If Kinu Kahar, the rural theatre company owner of Manoj Mitra’s eponymous play had heard of it, he would have loved to meet the finalists of British Council’s Young Creative Entrepreneur awards for performing arts, who were in Calcutta for an awareness tour on May 22 and 23.

But would he be able to communicate his delight to the UK team? Language unfortunately is bound to stand in the way of awards like the International Young Creative Entrepreneur award, which has just included performing arts. Winners from all the countries of the British Council’s international network will get to tour the UK for 10-14 days.

Sitting in one of the open-air niches of the Star terrace, the visiting British finalists, Richard Jordan, Paul Fitzpatrick, Alex Fleetwood, Eleanor Lloyd, Mark Puddle and Kate McGrath, said there was tremendous potential in the young theatre people they met here.
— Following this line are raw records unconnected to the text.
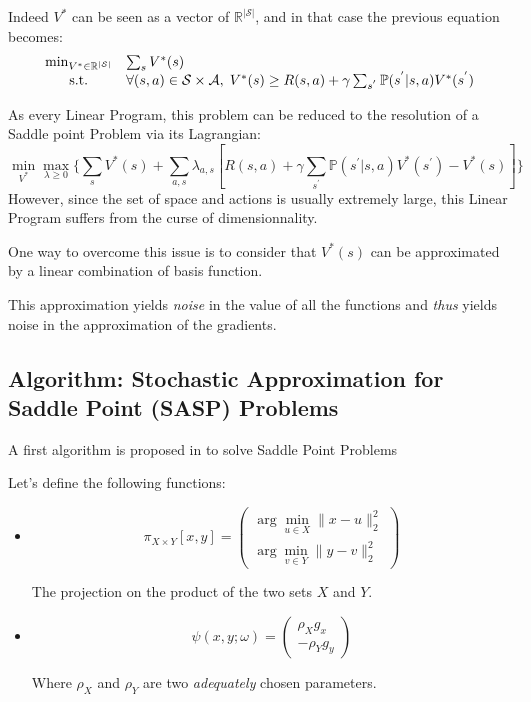 \documentclass[12pt,reqno]{amsart}
\numberwithin{equation}{section}
\begin{document}
Indeed $V^{*}$ can be seen as a vector of $\mathbb{R}^{|\mathcal{S}|}$, and in that case the previous equation becomes:
\begin{equation}\label{MLSDP}
\begin{array}{cl}
\min_{V^{*} \in \mathbb{R}^{|\mathcal{S}|}} & \sum_{s} V^{*}(s)  \\
\text{s.t.} & \forall (s, a)\in \mathcal{S} \times \mathcal{A}, \hspace{0.1cm} V^{*}(s) \geq R(s,a) + \gamma \sum_{s^{'}}\mathbb{P}(s^{'}| s,a )V^{*}(s^{'})\\
\end{array}
\end{equation}

As every Linear Program, this problem can be reduced to the resolution of a Saddle point Problem via its Lagrangian:
$$
\min_{V^{*}}\max_{\lambda \geq 0}\{ \sum_{s} V^{*}(s) + \sum_{a,s}\lambda_{a,s}[R(s,a) + \gamma \sum_{s^{'}}\mathbb{P}(s^{'}| s,a )V^{*}(s^{'}) - V^{*}(s)] \}
$$
However, since the set of space and actions is usually extremely large, this Linear Program suffers from the curse of dimensionnality.

One way to overcome this issue is to consider that $V^{*}(s)$ can be approximated by a linear combination of basis function.

This approximation yields \emph{noise} in the value of all the functions and \emph{thus} yields noise in the approximation of the gradients.



\subsection{Algorithm: Stochastic Approximation for Saddle Point (SASP) Problems}

A first algorithm is proposed in \cite{NemirovskiRubinstein} to solve Saddle Point Problems


Let's define the following functions:
\begin{itemize}
\item $$\pi_{X \times Y}[x,y] = \begin{pmatrix} \arg\min_{u \in X}\lVert x - u \rVert_{2}^{2} \\ \arg\min_{v \in Y}\lVert y - v \rVert_{2}^{2} \end{pmatrix}$$

The projection on the product of the two sets $X$ and $Y$.

\item $$\psi(x,y;\omega) = \begin{pmatrix} \rho_{X} g_{x} \\ -\rho_{Y} g_{y}  \end{pmatrix}$$

Where $\rho_{X}$ and $\rho_{Y}$ are two \emph{adequately} chosen parameters.

\end{itemize}
\end{document}

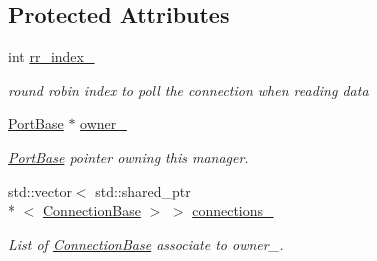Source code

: \subsection*{Protected Attributes}
\begin{DoxyCompactItemize}
\item 
\hypertarget{classcoco_1_1_connection_manager_a96dd2c2e42aa9dd767746bb8e8771f2b}{int \hyperlink{classcoco_1_1_connection_manager_a96dd2c2e42aa9dd767746bb8e8771f2b}{rr\-\_\-index\-\_\-}}\label{classcoco_1_1_connection_manager_a96dd2c2e42aa9dd767746bb8e8771f2b}

\begin{DoxyCompactList}\small\item\em round robin index to poll the connection when reading data \end{DoxyCompactList}\item 
\hypertarget{classcoco_1_1_connection_manager_a620e2838da3375ebf9ecc6d0ef853e3d}{\hyperlink{classcoco_1_1_port_base}{Port\-Base} $\ast$ \hyperlink{classcoco_1_1_connection_manager_a620e2838da3375ebf9ecc6d0ef853e3d}{owner\-\_\-}}\label{classcoco_1_1_connection_manager_a620e2838da3375ebf9ecc6d0ef853e3d}

\begin{DoxyCompactList}\small\item\em \hyperlink{classcoco_1_1_port_base}{Port\-Base} pointer owning this manager. \end{DoxyCompactList}\item 
\hypertarget{classcoco_1_1_connection_manager_a1f34a36b21e6e124c3f954738f6717c4}{std\-::vector$<$ std\-::shared\-\_\-ptr\\*
$<$ \hyperlink{classcoco_1_1_connection_base}{Connection\-Base} $>$ $>$ \hyperlink{classcoco_1_1_connection_manager_a1f34a36b21e6e124c3f954738f6717c4}{connections\-\_\-}}\label{classcoco_1_1_connection_manager_a1f34a36b21e6e124c3f954738f6717c4}

\begin{DoxyCompactList}\small\item\em List of \hyperlink{classcoco_1_1_connection_base}{Connection\-Base} associate to {\ttfamily owner\-\_\-}. \end{DoxyCompactList}\end{DoxyCompactItemize}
Given a permanent site for five or 10 years, any Calcutta theatre group can with ease come up with amazing performances, they said. They also spoke of the potential of old theatres like Star and Minerva.

None of these producers have a permanent theatre house as base. Working across countries in heritage sites, schools, state buildings, squares and disused basements, most feel the work defined the place and the audience.

If Puddle’s company The Lord Chamberlain’s Men does Shakespeare in large open-air amphitheatres, Fitzpatrick feels children prefer small, enclosed spaces for The Catherine Wheels Theatre Company productions. If flexibility can be worked into heritage theatres like the Star or the Minerva, a lot could be done, they felt.

Cruel intentions

For those who find the world too jaded and uneventful and need to be shocked into an awareness of life’s cruelty, Artaud style, Ogre may just be the thing.

The play, which seeks to link to the theatre of cruelty tradition, is the latest presentation by theatre group Night and Fog that will run at the Padatik Buildwell Theatre from June to August. Started in 2004, the group run by Avisek and Tejeswita Arora has a few interesting original works to its credit like Ragman, The Cage and Fire Walk With Me.

This time they have what they describe as an “extremely graphic and violent play… about a psychological and physical warfare between a bourgeois couple and two clowns until a ‘man without a face’ intervenes”.

The couple, Paul and Kate, are preparing for a weekend of leisure, booze, hash and maybe even an orgy, when the clowns barge in. Over-polite and yet sinister they unleash a “game” that many would find revolting. The adaptability of the Buildwell Theatre to such an experimental production was evident, but one hopes it attains more direction and depth in its final form.